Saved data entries
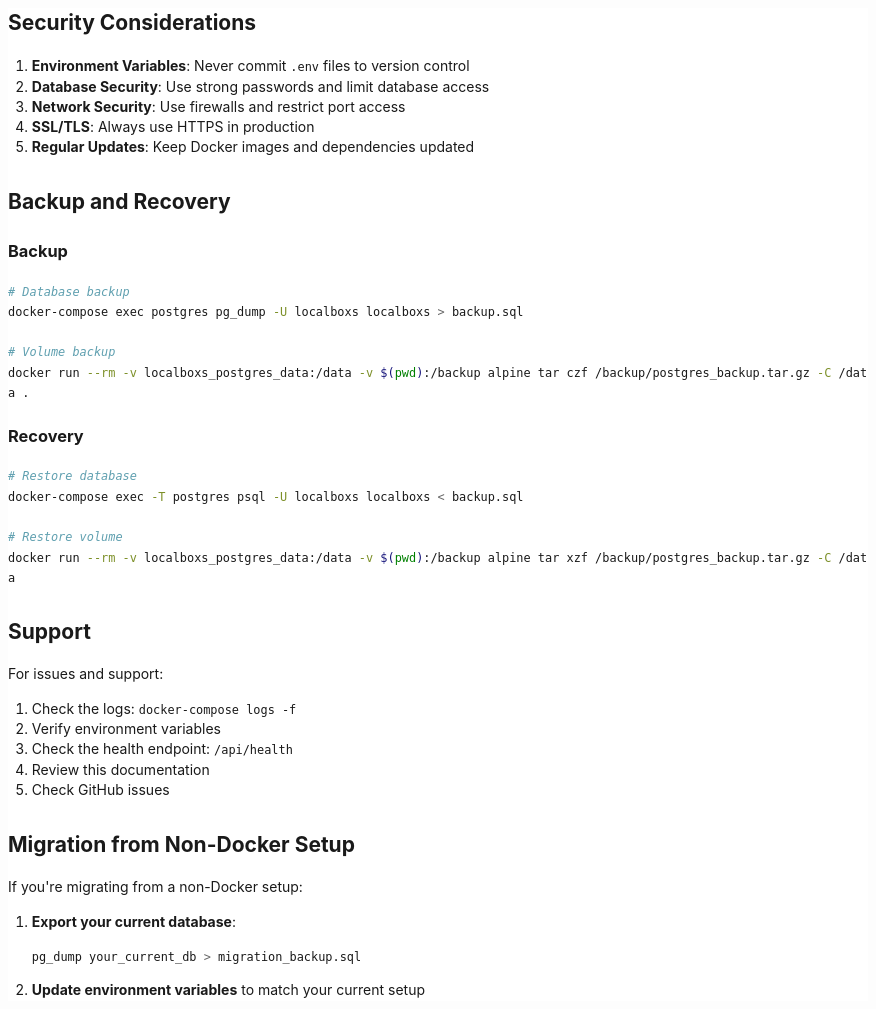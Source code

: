 ## Security Considerations

1. **Environment Variables**: Never commit `.env` files to version control
2. **Database Security**: Use strong passwords and limit database access
3. **Network Security**: Use firewalls and restrict port access
4. **SSL/TLS**: Always use HTTPS in production
5. **Regular Updates**: Keep Docker images and dependencies updated

## Backup and Recovery

### Backup

```bash
# Database backup
docker-compose exec postgres pg_dump -U localboxs localboxs > backup.sql

# Volume backup
docker run --rm -v localboxs_postgres_data:/data -v $(pwd):/backup alpine tar czf /backup/postgres_backup.tar.gz -C /data .
```

### Recovery

```bash
# Restore database
docker-compose exec -T postgres psql -U localboxs localboxs < backup.sql

# Restore volume
docker run --rm -v localboxs_postgres_data:/data -v $(pwd):/backup alpine tar xzf /backup/postgres_backup.tar.gz -C /data
```

## Support

For issues and support:

1. Check the logs: `docker-compose logs -f`
2. Verify environment variables
3. Check the health endpoint: `/api/health`
4. Review this documentation
5. Check GitHub issues

## Migration from Non-Docker Setup

If you're migrating from a non-Docker setup:

1. **Export your current database**:
   ```bash
   pg_dump your_current_db > migration_backup.sql
   ```

2. **Update environment variables** to match your current setup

== TRY IT ==
Each entry is to be written out again word for word, and any pictures are to be omitted.

== WRITTEN SOLUTION ==
Source code

: ## Security Considerations

1. **Environment Variables**: Never commit `.env` files to version control
2. **Database Security**: Use strong passwords and limit database access
3. **Network Security**: Use firewalls and restrict port access
4. **SSL/TLS**: Always use HTTPS in production
5. **Regular Updates**: Keep Docker images and dependencies updated

## Backup and Recovery

### Backup

```bash
# Database backup
docker-compose exec postgres pg_dump -U localboxs localboxs > backup.sql

# Volume backup
docker run --rm -v localboxs_postgres_data:/data -v $(pwd):/backup alpine tar czf /backup/postgres_backup.tar.gz -C /data .
```

### Recovery

```bash
# Restore database
docker-compose exec -T postgres psql -U localboxs localboxs < backup.sql

# Restore volume
docker run --rm -v localboxs_postgres_data:/data -v $(pwd):/backup alpine tar xzf /backup/postgres_backup.tar.gz -C /data
```

## Support

For issues and support:

1. Check the logs: `docker-compose logs -f`
2. Verify environment variables
3. Check the health endpoint: `/api/health`
4. Review this documentation
5. Check GitHub issues

## Migration from Non-Docker Setup

If you're migrating from a non-Docker setup:

1. **Export your current database**:
   ```bash
   pg_dump your_current_db > migration_backup.sql
   ```

2. **Update environment variables** to match your current setup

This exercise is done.